Rethinking Task Size in SRE
Shaping jobs for service efficiency in shared computing environments
As Site Reliability Engineers (SREs) at Google running a service in a shared production environment, we usually configure the service to create multiple instances of the program (for redundancy, availability, and throughput), which are then scheduled into a subset of machines in the data center. The service owner decides how many replicas, or tasks, to run, and how many CPU/RAM resources to provision for each task. These decisions determine how much load is processed for each task and how many computing resources the job needs to serve it.

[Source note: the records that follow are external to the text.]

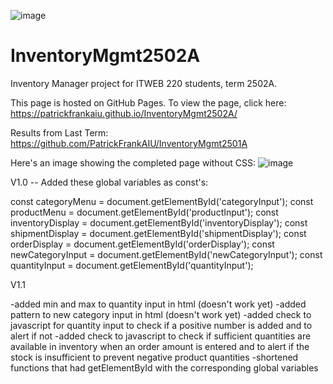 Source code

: ![image](https://github.com/PatrickFrankAIU/GradeManagerProject/assets/134087916/b5d814bf-e38f-456f-8f9c-cb5a98fb52fa)

# InventoryMgmt2502A
Inventory Manager project for ITWEB 220 students, term 2502A. 

This page is hosted on GitHub Pages. To view the page, click here:
https://patrickfrankaiu.github.io/InventoryMgmt2502A/

Results from Last Term: 
https://github.com/PatrickFrankAIU/InventoryMgmt2501A

Here's an image showing the completed page without CSS: 
![image](https://github.com/user-attachments/assets/7df5e498-9b7c-40e0-888d-7ab86f6b1481)


V1.0 -- Added these global variables as const's:

const categoryMenu = document.getElementById('categoryInput');
const productMenu = document.getElementById('productInput');
const inventoryDisplay = document.getElementById('inventoryDisplay');
const shipmentDisplay = document.getElementById('shipmentDisplay');
const orderDisplay = document.getElementById('orderDisplay');
const newCategoryInput = document.getElementById('newCategoryInput');
const quantityInput = document.getElementById('quantityInput');

V1.1

-added min and max to quantity input in html (doesn't work yet)
-added pattern to new category input in html (doesn't work yet)
-added check to javascript for quantity input to check if a positive number is added and to alert if not
-added check to javascript to check if sufficient quantities are available in inventory when an order amount is entered and to alert if the stock is insufficient to prevent negative product quantities
-shortened functions that had getElementById with the corresponding global variables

We found that running jobs with fewer, bigger tasks could significantly improve our efficiency (by 25% for the example described in this article), which prompted us to explore and employ vertical scaling to improve the efficiency of our fleet of computing infrastructure. In this article we describe the technique we used and share what we learned. While this technique can be highly effective, especially in cloud-based and shared computing environments, there are some caveats and trade-offs we’ll also share so you can assess the viability of this technique for fine tuning the efficiency of your services.
Why Can Bigger Replicas Be More Efficient?
The idea behind this optimization is to run scheduled jobs with fewer, bigger tasks. To see how this helps with efficiency, consider the following classification of task costs:
Block “v” in the middle indicates the portion of resources that are proportional, or at least correlated, with the amount of work being processed (e.g., network requests). Block “f” at the bottom represents the cost that a developer pays to run a scheduled task. It is “fixed” on a per-replica basis and does not vary depending on the load. Examples of “fixed“ costs are static variables in the program, binary text, monitoring, logging, and keeping frontend/backend connections open.
Reducing the task count therefore reduces the total amount of fixed costs consumed by the job. An additional effect of this change is an increase of the “headroom” portion (block “h”). You can reclaim and use the extra capacity for other purposes, such as running other jobs!
Several data points and observations suggest that evaluating the fleet through the eyes of this technique could result in significant resource savings. For example:
- Machines are getting bigger. The average amount of CPU cores per chip (and per machine) are increasing, and that trend is expected to continue. On the other hand, task shapes (that is, the amount of CPU/RAM provisioned for a single task) haven’t grown as much during the same time period. Having proportionally bigger tasks would allow for a reduction in task counts.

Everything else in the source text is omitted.